The next day, Lt. Col. Al Kelly, a 45-year-old North Carolinian with the 1-17 Battalion of the 172nd, led his platoon around a much different neighborhood. But he netted some of the same sentiments.
Well more than 200 soldiers with the 1-17 were tasked with clearing hundreds of homes in this rundown, mostly Shiite neighborhood in western Baghdad in response to the mortar attack on a U.S. ammunition depot at the nearby Forward Operating Base Falcon. The attackers likely fired the mortar from this neighborhood, Kelly said. Residents told him they heard and felt the huge explosions and saw the subsequent fire that lasted into the evening.
“It rocked your world, huh?” Kelly said to a young man who was leaning against a wall, watching the soldiers roam the neighborhood. Kelly meant the phrase literally.
The heat of the day serves as an incubator for the trash and standing water and contributes to the stench filling the air. The standing water has drained from crumbling homes, which are a testament to the relationship this neighborhood had to Saddam Hussein, the leader ousted by the United States.
“He didn’t do anything for us,” one resident said from his front gate, where he and his young daughter were watching the soldiers pass by. “He had palaces all over the city, but just look at this,” he said motioning to the rancid trash strewn in an empty lot across from him.
The soldiers from 1-17 found little in the sweeps Thursday except some illegal weapons and ski masks in a few of the homes. Soldiers said the ammunition depot’s attackers likely fled the neighborhood, figuring coalition forces would soon be sweeping in.
The bright spot in many of the conversations with the residents was their cautious optimism that the presence of the Stryker vehicles and soldiers might quiet the violence.
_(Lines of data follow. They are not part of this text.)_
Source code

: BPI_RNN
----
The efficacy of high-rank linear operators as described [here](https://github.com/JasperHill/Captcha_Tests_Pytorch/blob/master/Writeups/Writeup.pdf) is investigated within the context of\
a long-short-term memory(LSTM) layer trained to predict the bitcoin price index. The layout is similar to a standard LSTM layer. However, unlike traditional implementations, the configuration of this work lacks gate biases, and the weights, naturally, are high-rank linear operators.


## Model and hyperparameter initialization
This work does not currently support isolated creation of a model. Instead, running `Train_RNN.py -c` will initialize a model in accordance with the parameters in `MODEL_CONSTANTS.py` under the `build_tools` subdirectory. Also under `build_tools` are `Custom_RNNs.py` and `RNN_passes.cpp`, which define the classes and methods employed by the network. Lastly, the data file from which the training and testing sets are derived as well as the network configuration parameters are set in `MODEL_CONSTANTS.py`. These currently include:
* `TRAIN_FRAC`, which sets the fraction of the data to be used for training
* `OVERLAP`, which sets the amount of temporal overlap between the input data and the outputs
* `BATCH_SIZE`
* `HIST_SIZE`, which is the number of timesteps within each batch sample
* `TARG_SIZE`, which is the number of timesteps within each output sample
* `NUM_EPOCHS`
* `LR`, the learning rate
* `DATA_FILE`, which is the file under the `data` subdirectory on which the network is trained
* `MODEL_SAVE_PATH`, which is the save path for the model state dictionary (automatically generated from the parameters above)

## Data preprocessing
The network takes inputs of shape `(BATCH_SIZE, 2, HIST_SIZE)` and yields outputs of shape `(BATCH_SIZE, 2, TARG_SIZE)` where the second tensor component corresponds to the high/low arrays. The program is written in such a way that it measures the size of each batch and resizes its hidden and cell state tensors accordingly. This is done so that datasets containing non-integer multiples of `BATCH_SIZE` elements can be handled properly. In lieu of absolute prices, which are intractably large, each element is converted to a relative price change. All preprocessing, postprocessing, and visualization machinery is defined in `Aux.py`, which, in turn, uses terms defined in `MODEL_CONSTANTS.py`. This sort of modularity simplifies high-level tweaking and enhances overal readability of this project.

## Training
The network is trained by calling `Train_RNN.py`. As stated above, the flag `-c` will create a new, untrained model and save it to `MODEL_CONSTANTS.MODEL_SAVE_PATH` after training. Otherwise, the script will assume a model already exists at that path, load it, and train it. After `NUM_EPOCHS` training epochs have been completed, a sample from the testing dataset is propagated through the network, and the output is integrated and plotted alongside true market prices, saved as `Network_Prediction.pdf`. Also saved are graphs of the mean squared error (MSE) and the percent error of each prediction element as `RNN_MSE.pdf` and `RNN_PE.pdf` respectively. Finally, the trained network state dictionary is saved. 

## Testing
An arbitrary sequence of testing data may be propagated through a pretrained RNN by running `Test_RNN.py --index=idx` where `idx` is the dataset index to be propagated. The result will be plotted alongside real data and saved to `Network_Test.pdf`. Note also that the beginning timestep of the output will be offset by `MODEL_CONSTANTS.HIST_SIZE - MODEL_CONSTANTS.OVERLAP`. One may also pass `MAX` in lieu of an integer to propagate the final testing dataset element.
They said they hope the U.S. forces can help the Iraqi forces gain a handle on security in the neighborhoods.
Meanwhile, they said, they will continue trying to adapt to the random violence, doing what they can to minimize their risk while trying to lead normal lives.
“Even though people generally feel unsafe, they have to continue with their lives,” Pfeiffer said.
October 15th, 2006 at 2:10 pm
I do feel for these people, whose lives have been turned upside down and are now living in constant turmoil and fear. The statement we hear from the Bush administration all the time is that the world is better off without Saddam Hussein - the world may be better off, but I am not sure that Iraq is. I would like to think that the sacrifices made by thousands of our brave soldiers and the Iraqi people will bear fruit in a peaceful and prosperous Iraq. So far, there is no evidence of that happening. No one, not our president, the generals, the politicians, no one, seems to know how to get us and the Iraqi people out of this quagmire we find ourselves in. It didn’t have to be this way, but it is. One thing is crystal clear, we as a nation can not continue to “stay this course.”
Stay safe 172nd SBCT. Your family and loved ones are waiting with open arms for your safe and speedy return.